At Open we identify and examine customer issues. At DNA we deliver on that thinking.

"We cannot solve our problems with the same thinking we used when we created them." - Albert Einstein


John Milmine December 2012
open responsive

If you haven't heard of it yet, you will soon. Any digital agency with a brain in their skulls will be bringing it up. Any employee looking for a promotion will be sending you articles, maybe even this one.

What is Responsive?

Responsive is not:

  • The next design trend (rounded corners are not back).
  • The tech guys getting excited about something we should definitely do cos it's important for vague inexplicable reason.

Responsive is:

Responsive is old school. Do you remember when your company's intranet was as wide as your screen? (Oh wait that's still true). That's responsive. Responsive matches the content area to the size of the screen, and unlike your intranet, not just necessarily to a big screen. Responsives' big push is shrinking the content area to small screens, and sadly it isn't as easy as reducing the font size.

Responsive's philosophy is all about content and context. Everything to anyone all the time or as the responsive community likes to say, 'publish once, ship everywhere'. It means we have to change the question from 'what do we want to say' to 'what do the users actually need to know'. There's no space for nice-to-haves, content prioritisation is critical, and user experience is more important than ever.

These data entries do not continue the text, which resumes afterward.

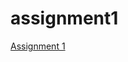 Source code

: # assignment1
<a href="https://jamesli-rmit.github.io/assignment1/personal_profile.html">Assignment 1</a>

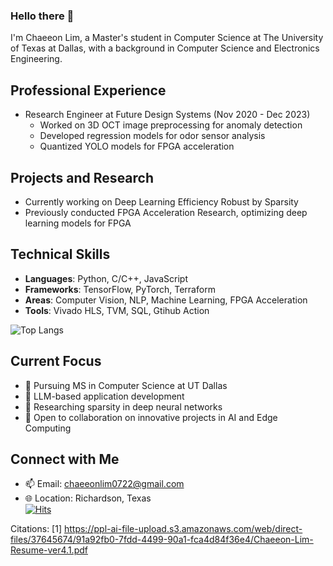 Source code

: ### Hello there 👋

I'm Chaeeon Lim, a Master's student in Computer Science at The University of Texas at Dallas, with a background in Computer Science and Electronics Engineering.

## Professional Experience

- Research Engineer at Future Design Systems (Nov 2020 - Dec 2023)
  - Worked on 3D OCT image preprocessing for anomaly detection
  - Developed regression models for odor sensor analysis
  - Quantized YOLO models for FPGA acceleration

## Projects and Research

- Currently working on Deep Learning Efficiency Robust by Sparsity
- Previously conducted FPGA Acceleration Research, optimizing deep learning models for FPGA

## Technical Skills

- **Languages**: Python, C/C++, JavaScript
- **Frameworks**: TensorFlow, PyTorch, Terraform
- **Areas**: Computer Vision, NLP, Machine Learning, FPGA Acceleration
- **Tools**: Vivado HLS, TVM, SQL, Gtihub Action

![Top Langs](https://github-readme-stats.vercel.app/api/top-langs/?username=chaeeon-lim&layout=compact)

## Current Focus

- 🔭 Pursuing MS in Computer Science at UT Dallas
- 🤖 LLM-based application development
- 🌱 Researching sparsity in deep neural networks
- 👯 Open to collaboration on innovative projects in AI and Edge Computing

## Connect with Me

- 📫 Email: chaeeonlim0722@gmail.com
- 🌐 Location: Richardson, Texas\
[![Hits](https://hits.seeyoufarm.com/api/count/incr/badge.svg?url=https%3A%2F%2Fgithub.com%2Fchaeeon-lim%2Fchaeeon-lim&count_bg=%2379C83D&title_bg=%23555555&icon=&icon_color=%23E7E7E7&title=hits&edge_flat=false)](https://hits.seeyoufarm.com)

Citations:
[1] https://ppl-ai-file-upload.s3.amazonaws.com/web/direct-files/37645674/91a92fb0-7fdd-4499-90a1-fca4d84f36e4/Chaeeon-Lim-Resume-ver4.1.pdf

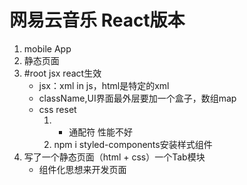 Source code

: # 网易云音乐 React版本
 1. mobile App
 2. 静态页面
 3. #root jsx react生效
    - jsx：xml in js，html是特定的xml
    - className,UI界面最外层要加一个盒子，数组map
    - css reset
        1. * 通配符 性能不好
        2. npm i styled-components安装样式组件
4. 写了一个静态页面（html + css）一个Tab模块
    - 组件化思想来开发页面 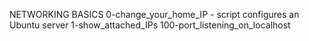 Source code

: NETWORKING BASICS
0-change_your_home_IP - script configures an Ubuntu server
1-show_attached_IPs
100-port_listening_on_localhost
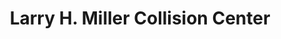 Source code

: ---
title: "Larry H. Miller Collision Center"
url: /murray/larry-h-miller-collision-center/
shop: car repair
--- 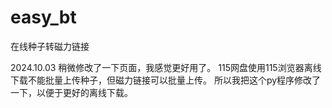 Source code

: # easy_bt
在线种子转磁力链接

2024.10.03
稍微修改了一下页面，我感觉更好用了。
115网盘使用115浏览器离线下载不能批量上传种子，但磁力链接可以批量上传。
所以我把这个py程序修改了一下，以便于更好的离线下载。
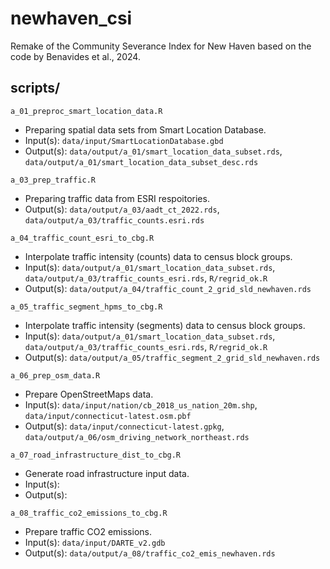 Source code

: # newhaven_csi
Remake of the Community Severance Index for New Haven based on the code by Benavides et al., 2024.

## scripts/
`a_01_preproc_smart_location_data.R`
- Preparing spatial data sets from Smart Location Database.
- Input(s): `data/input/SmartLocationDatabase.gbd`
- Output(s): `data/output/a_01/smart_location_data_subset.rds`, `data/output/a_01/smart_location_data_subset_desc.rds`

`a_03_prep_traffic.R`
- Preparing traffic data from ESRI respoitories.
- Output(s): `data/output/a_03/aadt_ct_2022.rds`, `data/output/a_03/traffic_counts.esri.rds`

`a_04_traffic_count_esri_to_cbg.R`
- Interpolate traffic intensity (counts) data to census block groups.
- Input(s): `data/output/a_01/smart_location_data_subset.rds`, `data/output/a_03/traffic_counts_esri.rds`, `R/regrid_ok.R`
- Output(s): `data/output/a_04/traffic_count_2_grid_sld_newhaven.rds`

`a_05_traffic_segment_hpms_to_cbg.R`
- Interpolate traffic intensity (segments) data to census block groups.
- Input(s): `data/output/a_01/smart_location_data_subset.rds`, `data/output/a_03/traffic_counts_esri.rds`, `R/regrid_ok.R`
- Output(s): `data/output/a_05/traffic_segment_2_grid_sld_newhaven.rds`

`a_06_prep_osm_data.R`
- Prepare OpenStreetMaps data.
- Input(s): `data/input/nation/cb_2018_us_nation_20m.shp`, `data/input/connecticut-latest.osm.pbf`
- Output(s): `data/input/connecticut-latest.gpkg`, `data/output/a_06/osm_driving_network_northeast.rds`

`a_07_road_infrastructure_dist_to_cbg.R`
- Generate road infrastructure input data.
- Input(s):
- Output(s):

`a_08_traffic_co2_emissions_to_cbg.R`
- Prepare traffic CO2 emissions.
- Input(s): `data/input/DARTE_v2.gdb`
- Output(s): `data/output/a_08/traffic_co2_emis_newhaven.rds`
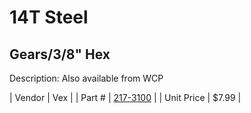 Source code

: # 14T Steel
## Gears/3/8" Hex
Description: 	Also available from WCP 

| Vendor | Vex | 
| Part # | [217-3100](http://www.vexrobotics.com/vexpro/motion/vexpro-gears/3-8-hex-bore.html) | 
| Unit Price | $7.99 | 
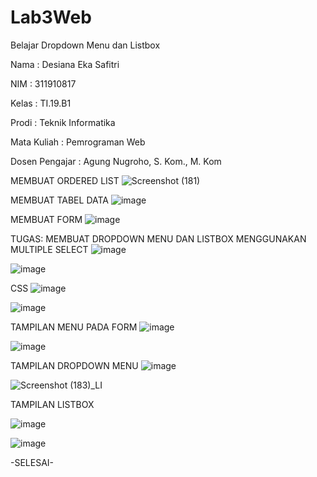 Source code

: # Lab3Web
Belajar Dropdown Menu dan Listbox

Nama : Desiana Eka Safitri

NIM : 311910817

Kelas : TI.19.B1

Prodi : Teknik Informatika

Mata Kuliah : Pemrograman Web

Dosen Pengajar : Agung Nugroho, S. Kom., M. Kom

MEMBUAT ORDERED LIST
![Screenshot (181)](https://user-images.githubusercontent.com/81596251/114303386-1c29cb00-9af8-11eb-88c9-d33650406dfc.png)

MEMBUAT TABEL DATA
![image](https://user-images.githubusercontent.com/81596251/114303466-76c32700-9af8-11eb-9884-045de7ebf7a5.png)

MEMBUAT FORM
![image](https://user-images.githubusercontent.com/81596251/114303533-bbe75900-9af8-11eb-8420-e13a9e73515a.png)

TUGAS: MEMBUAT DROPDOWN MENU DAN LISTBOX MENGGUNAKAN MULTIPLE SELECT
![image](https://user-images.githubusercontent.com/81596251/114303710-b4747f80-9af9-11eb-8a33-a6282c45c1ba.png)

![image](https://user-images.githubusercontent.com/81596251/114303734-d2da7b00-9af9-11eb-8b11-4b7d0f78fd7c.png)

CSS
![image](https://user-images.githubusercontent.com/81596251/114303808-2e0c6d80-9afa-11eb-9215-f30921707ac6.png)

![image](https://user-images.githubusercontent.com/81596251/114303846-572cfe00-9afa-11eb-9222-5e3483fe704f.png)

TAMPILAN MENU PADA FORM
![image](https://user-images.githubusercontent.com/81596251/114303928-b559e100-9afa-11eb-97dd-b60767daed11.png)

![image](https://user-images.githubusercontent.com/81596251/114303990-036ee480-9afb-11eb-8dde-cc6332cb8e05.png)

TAMPILAN DROPDOWN MENU
![image](https://user-images.githubusercontent.com/81596251/114303928-b559e100-9afa-11eb-97dd-b60767daed11.png)

![Screenshot (183)_LI](https://user-images.githubusercontent.com/81596251/114304086-8859fe00-9afb-11eb-813a-5a21a7ca4d0b.jpg)

TAMPILAN LISTBOX

![image](https://user-images.githubusercontent.com/81596251/114304016-28fbee00-9afb-11eb-9478-e746c39e59a9.png)

![image](https://user-images.githubusercontent.com/81596251/114304133-c5be8b80-9afb-11eb-9fe5-6e593147441a.png)




-SELESAI-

The opposite approach of only showing our contact details to mobiles is fundamentally flawed. Mobile users are not actually mobile (most of the time); they're sitting on the couch or in bed with a desktop two meters away. They definitely need more than just your address, they need access to all your content just as they would receive on their desktop. Mobile devices are becoming many people's primary device for using the internet, which means over time your 'mobile' website is going to be more important than your 'desktop' website.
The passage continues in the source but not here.